Saved entries:
_ _ _

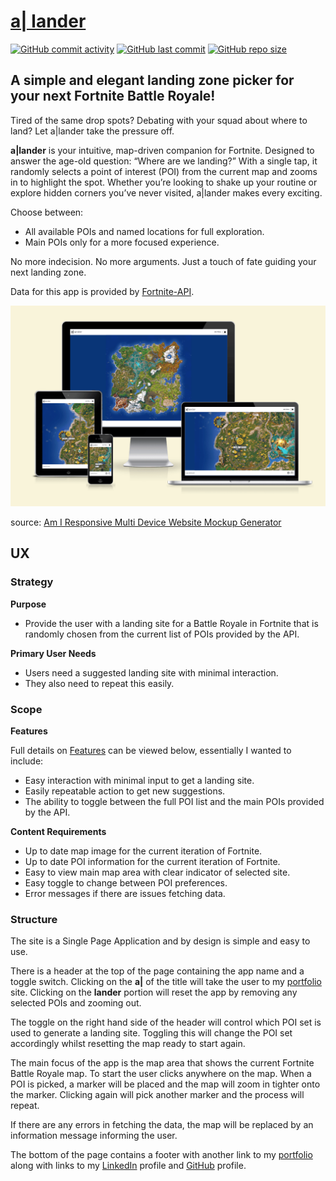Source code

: # [a| lander](https://lander.apeskinian.com)

[![GitHub commit activity](https://img.shields.io/github/commit-activity/t/apeskinian/project_lander)](https://www.github.com/apeskinian/project_lander/commits/main)
[![GitHub last commit](https://img.shields.io/github/last-commit/apeskinian/project_lander)](https://www.github.com/apeskinian/project_lander/commits/main)
[![GitHub repo size](https://img.shields.io/github/repo-size/apeskinian/project_lander)](https://www.github.com/apeskinian/project_lander)

## A simple and elegant landing zone picker for your next Fortnite Battle Royale!

Tired of the same drop spots? Debating with your squad about where to land? Let a|lander take the pressure off.

**a|lander** is your intuitive, map-driven companion for Fortnite. Designed to answer the age-old question: “Where are we landing?” With a single tap, it randomly selects a point of interest (POI) from the current map and zooms in to highlight the spot. Whether you’re looking to shake up your routine or explore hidden corners you’ve never visited, a|lander makes every exciting.

Choose between:

-  All available POIs and named locations for full exploration.
-  Main POIs only for a more focused experience.

No more indecision. No more arguments. Just a touch of fate guiding your next landing zone.

Data for this app is provided by [Fortnite-API](https://fortnite-api.com/).

![screenshot](documentation/lander-mockup.png)

source: [Am I Responsive Multi Device Website Mockup Generator](https://ui.dev/amiresponsive?url=https://lander.apeskinian.com/)

## UX

### Strategy

**Purpose**
- Provide the user with a landing site for a Battle Royale in Fortnite that is randomly chosen from the current list of POIs provided by the API.

**Primary User Needs**
- Users need a suggested landing site with minimal interaction.
- They also need to repeat this easily.

### Scope

**Features**

Full details on [Features](#features) can be viewed below, essentially I wanted to include:
- Easy interaction with minimal input to get a landing site.
- Easily repeatable action to get new suggestions.
- The ability to toggle between the full POI list and the main POIs provided by the API.

**Content Requirements**

- Up to date map image for the current iteration of Fortnite.
- Up to date POI information for the current iteration of Fortnite.
- Easy to view main map area with clear indicator of selected site.
- Easy toggle to change between POI preferences.
- Error messages if there are issues fetching data.

### Structure

The site is a Single Page Application and by design is simple and easy to use.

There is a header at the top of the page containing the app name and a toggle switch. Clicking on the **a|** of the title will take the user to my [portfolio](https://www.apeskinian.com) site. Clicking on the **lander** portion will reset the app by removing any selected POIs and zooming out.

The toggle on the right hand side of the header will control which POI set is used to generate a landing site. Toggling this will change the POI set accordingly whilst resetting the map ready to start again.

The main focus of the app is the map area that shows the current Fortnite Battle Royale map. To start the user clicks anywhere on the map. When a POI is picked, a marker will be placed and the map will zoom in tighter onto the marker. Clicking again will pick another marker and the process will repeat.

If there are any errors in fetching the data, the map will be replaced by an information message informing the user.

The bottom of the page contains a footer with another link to my [portfolio](https://www.apeskinian.com) along with links to my [LinkedIn](https://www.linkedin.com/in/apeskinian/) profile and [GitHub](https://github.com/apeskinian) profile.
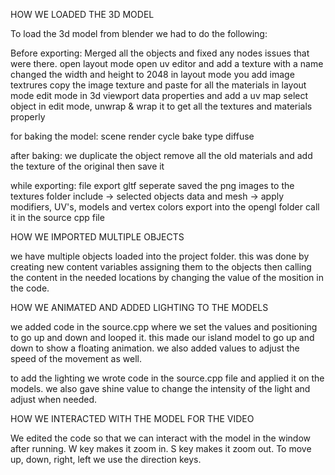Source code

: HOW WE LOADED THE 3D MODEL

To load the 3d model from blender we had to do the following:

Before exporting:
Merged all the objects and fixed any nodes issues that were there.
open layout mode
open uv editor and add a texture with a name
changed the width and height to 2048
in layout mode you add image textrures
copy the image texture and paste for all the materials in layout mode
edit mode in 3d viewport
data properties and add a uv map
select object in edit mode, unwrap & wrap it to get all the textures and materials properly

for baking the model:
scene
render
cycle
bake type diffuse

after baking:
we duplicate the object
remove all the old materials and add the texture of the original
then save it

while exporting:
file
export
gltf seperate
saved the png images to the textures folder
include -> selected objects
data and mesh -> apply modifiers, UV's, models and vertex colors
export into the opengl folder
call it in the source cpp file

HOW WE IMPORTED MULTIPLE OBJECTS

we have multiple objects loaded into the project folder.
this was done by creating new content variables
assigning them to the objects
then calling the content in the needed locations by changing the value of the mosition in the code.

HOW WE ANIMATED AND ADDED LIGHTING TO THE MODELS

we added code in the source.cpp where we set the values and positioning to go up and down and looped it.
this made our island model to go up and down to show a floating animation.
we also added values to adjust the speed of the movement as well.

to add the lighting we wrote code in the source.cpp file and applied it on the models.
we also gave shine value to change the intensity of the light and adjust when needed.

HOW WE INTERACTED WITH THE MODEL FOR THE VIDEO

We edited the code so that we can interact with the model in the window after running.
W key makes it zoom in.
S key  makes it zoom out.
To move up, down, right, left we use the direction keys.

_ _ _

**Work request**: Write every entry out again exactly, dropping the pictures.

**Solution below**:
Source code

: # [a| lander](https://lander.apeskinian.com)

[![GitHub commit activity](https://img.shields.io/github/commit-activity/t/apeskinian/project_lander)](https://www.github.com/apeskinian/project_lander/commits/main)
[![GitHub last commit](https://img.shields.io/github/last-commit/apeskinian/project_lander)](https://www.github.com/apeskinian/project_lander/commits/main)
[![GitHub repo size](https://img.shields.io/github/repo-size/apeskinian/project_lander)](https://www.github.com/apeskinian/project_lander)

## A simple and elegant landing zone picker for your next Fortnite Battle Royale!

Tired of the same drop spots? Debating with your squad about where to land? Let a|lander take the pressure off.

**a|lander** is your intuitive, map-driven companion for Fortnite. Designed to answer the age-old question: “Where are we landing?” With a single tap, it randomly selects a point of interest (POI) from the current map and zooms in to highlight the spot. Whether you’re looking to shake up your routine or explore hidden corners you’ve never visited, a|lander makes every exciting.

Choose between:

-  All available POIs and named locations for full exploration.
-  Main POIs only for a more focused experience.

No more indecision. No more arguments. Just a touch of fate guiding your next landing zone.

Data for this app is provided by [Fortnite-API](https://fortnite-api.com/).

![screenshot](documentation/lander-mockup.png)

source: [Am I Responsive Multi Device Website Mockup Generator](https://ui.dev/amiresponsive?url=https://lander.apeskinian.com/)

## UX

### Strategy

**Purpose**
- Provide the user with a landing site for a Battle Royale in Fortnite that is randomly chosen from the current list of POIs provided by the API.

**Primary User Needs**
- Users need a suggested landing site with minimal interaction.
- They also need to repeat this easily.

### Scope

**Features**

Full details on [Features](#features) can be viewed below, essentially I wanted to include:
- Easy interaction with minimal input to get a landing site.
- Easily repeatable action to get new suggestions.
- The ability to toggle between the full POI list and the main POIs provided by the API.

**Content Requirements**

- Up to date map image for the current iteration of Fortnite.
- Up to date POI information for the current iteration of Fortnite.
- Easy to view main map area with clear indicator of selected site.
- Easy toggle to change between POI preferences.
- Error messages if there are issues fetching data.

### Structure

The site is a Single Page Application and by design is simple and easy to use.

There is a header at the top of the page containing the app name and a toggle switch. Clicking on the **a|** of the title will take the user to my [portfolio](https://www.apeskinian.com) site. Clicking on the **lander** portion will reset the app by removing any selected POIs and zooming out.

The toggle on the right hand side of the header will control which POI set is used to generate a landing site. Toggling this will change the POI set accordingly whilst resetting the map ready to start again.

The main focus of the app is the map area that shows the current Fortnite Battle Royale map. To start the user clicks anywhere on the map. When a POI is picked, a marker will be placed and the map will zoom in tighter onto the marker. Clicking again will pick another marker and the process will repeat.

If there are any errors in fetching the data, the map will be replaced by an information message informing the user.

The bottom of the page contains a footer with another link to my [portfolio](https://www.apeskinian.com) along with links to my [LinkedIn](https://www.linkedin.com/in/apeskinian/) profile and [GitHub](https://github.com/apeskinian) profile.
Source code

: HOW WE LOADED THE 3D MODEL

To load the 3d model from blender we had to do the following:

Before exporting:
Merged all the objects and fixed any nodes issues that were there.
open layout mode
open uv editor and add a texture with a name
changed the width and height to 2048
in layout mode you add image textrures
copy the image texture and paste for all the materials in layout mode
edit mode in 3d viewport
data properties and add a uv map
select object in edit mode, unwrap & wrap it to get all the textures and materials properly

for baking the model:
scene
render
cycle
bake type diffuse

after baking:
we duplicate the object
remove all the old materials and add the texture of the original
then save it

while exporting:
file
export
gltf seperate
saved the png images to the textures folder
include -> selected objects
data and mesh -> apply modifiers, UV's, models and vertex colors
export into the opengl folder
call it in the source cpp file

HOW WE IMPORTED MULTIPLE OBJECTS

we have multiple objects loaded into the project folder.
this was done by creating new content variables
assigning them to the objects
then calling the content in the needed locations by changing the value of the mosition in the code.

HOW WE ANIMATED AND ADDED LIGHTING TO THE MODELS

we added code in the source.cpp where we set the values and positioning to go up and down and looped it.
this made our island model to go up and down to show a floating animation.
we also added values to adjust the speed of the movement as well.

to add the lighting we wrote code in the source.cpp file and applied it on the models.
we also gave shine value to change the intensity of the light and adjust when needed.

HOW WE INTERACTED WITH THE MODEL FOR THE VIDEO

We edited the code so that we can interact with the model in the window after running.
W key makes it zoom in.
S key  makes it zoom out.
To move up, down, right, left we use the direction keys.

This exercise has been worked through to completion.